== EXERCISE DESCRIPTION ==
If a line in the listing contains "SMSApi", copy it out whole.

== EXTRACTED ENTRIES ==
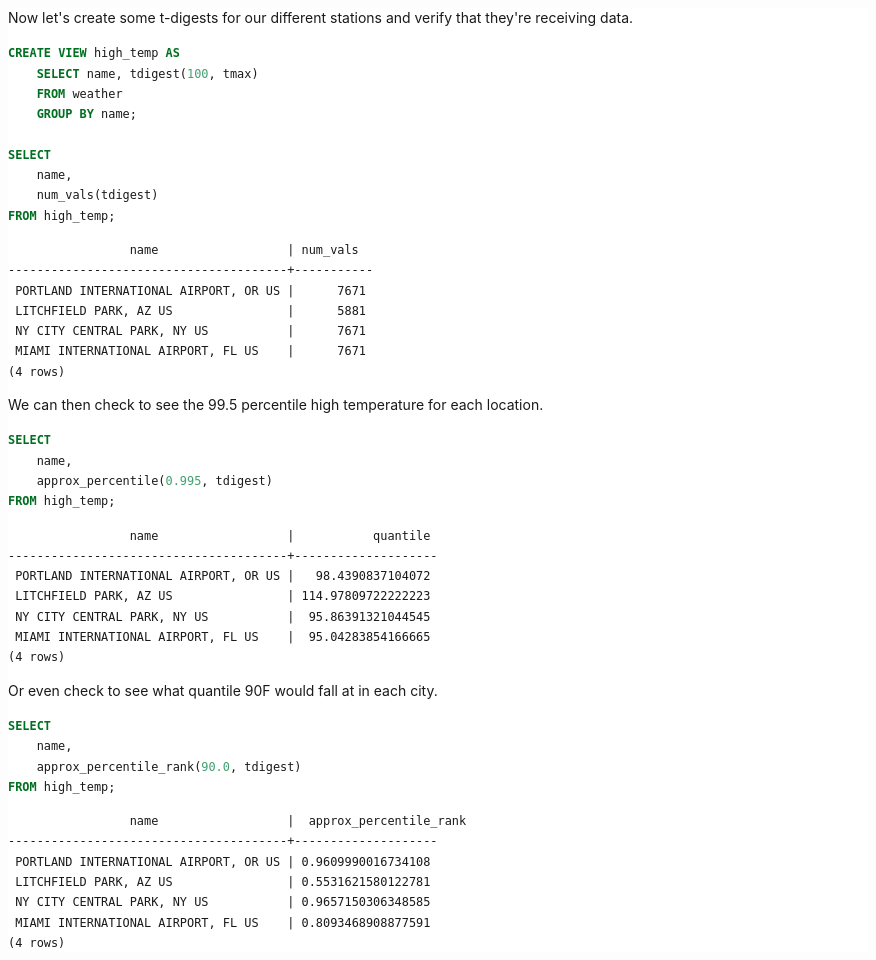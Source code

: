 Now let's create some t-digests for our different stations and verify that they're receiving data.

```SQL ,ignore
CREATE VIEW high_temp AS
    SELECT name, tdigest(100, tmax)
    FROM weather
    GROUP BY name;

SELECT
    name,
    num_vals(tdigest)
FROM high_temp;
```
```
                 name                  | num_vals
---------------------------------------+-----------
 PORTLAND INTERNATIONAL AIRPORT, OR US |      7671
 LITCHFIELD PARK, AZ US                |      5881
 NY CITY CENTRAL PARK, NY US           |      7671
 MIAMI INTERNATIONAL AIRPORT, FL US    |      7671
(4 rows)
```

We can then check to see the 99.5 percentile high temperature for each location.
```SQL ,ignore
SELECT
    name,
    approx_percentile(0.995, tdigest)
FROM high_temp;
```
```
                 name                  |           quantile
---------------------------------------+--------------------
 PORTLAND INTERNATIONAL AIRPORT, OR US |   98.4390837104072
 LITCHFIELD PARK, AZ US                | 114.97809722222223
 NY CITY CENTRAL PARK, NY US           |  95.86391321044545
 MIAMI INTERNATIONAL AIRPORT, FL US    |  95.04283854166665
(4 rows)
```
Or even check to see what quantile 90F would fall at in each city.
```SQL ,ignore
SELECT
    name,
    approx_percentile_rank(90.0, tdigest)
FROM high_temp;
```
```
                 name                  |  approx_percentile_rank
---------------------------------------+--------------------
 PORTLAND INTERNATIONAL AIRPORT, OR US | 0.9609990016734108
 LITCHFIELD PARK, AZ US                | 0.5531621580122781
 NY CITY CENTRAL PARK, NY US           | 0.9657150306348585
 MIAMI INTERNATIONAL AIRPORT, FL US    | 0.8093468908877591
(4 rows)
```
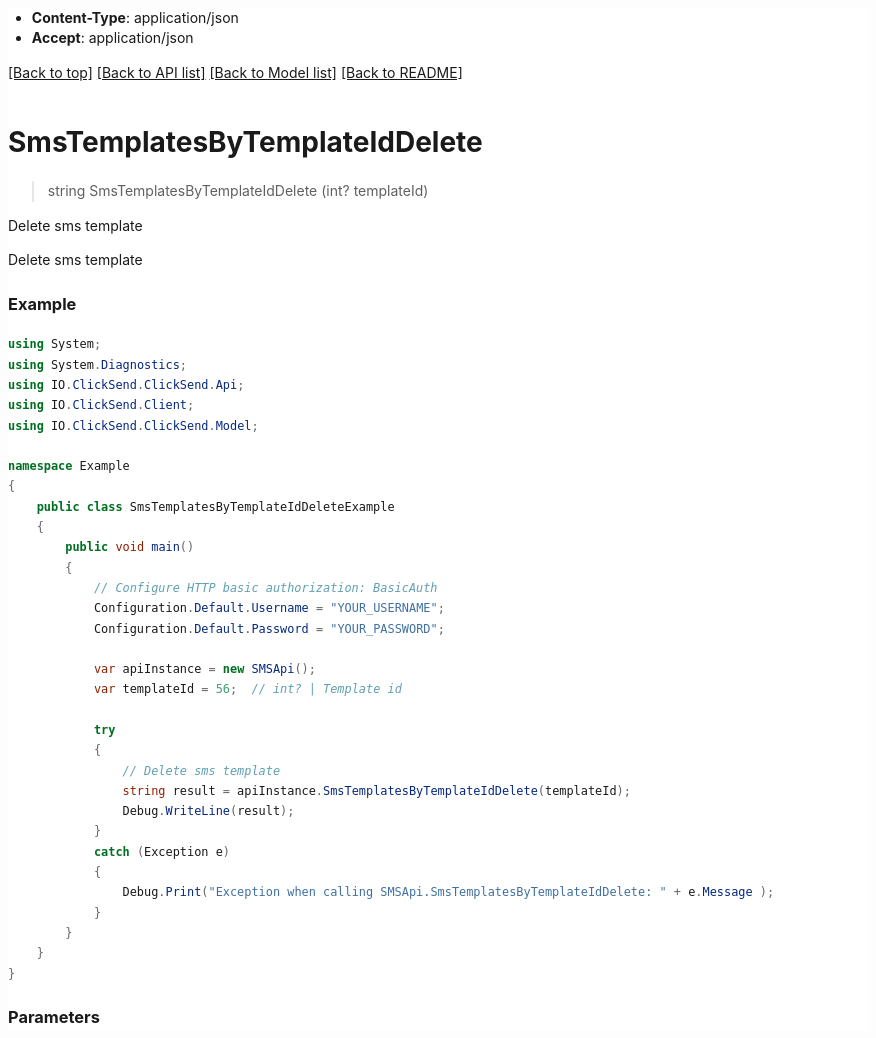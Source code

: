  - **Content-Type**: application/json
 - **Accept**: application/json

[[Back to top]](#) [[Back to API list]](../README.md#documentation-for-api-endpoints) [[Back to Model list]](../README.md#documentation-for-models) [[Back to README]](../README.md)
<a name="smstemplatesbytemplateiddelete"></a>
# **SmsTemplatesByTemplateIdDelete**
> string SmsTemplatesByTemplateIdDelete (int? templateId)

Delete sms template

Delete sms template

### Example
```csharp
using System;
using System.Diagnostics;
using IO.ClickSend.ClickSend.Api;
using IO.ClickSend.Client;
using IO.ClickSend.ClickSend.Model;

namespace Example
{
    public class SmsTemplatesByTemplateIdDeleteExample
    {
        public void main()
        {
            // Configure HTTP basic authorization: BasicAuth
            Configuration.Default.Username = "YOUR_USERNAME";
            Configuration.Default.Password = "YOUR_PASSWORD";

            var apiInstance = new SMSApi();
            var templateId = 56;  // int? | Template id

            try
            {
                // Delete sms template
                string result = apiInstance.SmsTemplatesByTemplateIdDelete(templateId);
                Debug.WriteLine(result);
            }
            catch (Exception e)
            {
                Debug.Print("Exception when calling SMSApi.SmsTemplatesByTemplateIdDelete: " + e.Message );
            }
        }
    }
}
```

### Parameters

== RESPONSE TO THE EXERCISE ==
            var apiInstance = new SMSApi();
                Debug.Print("Exception when calling SMSApi.SmsTemplatesByTemplateIdDelete: " + e.Message );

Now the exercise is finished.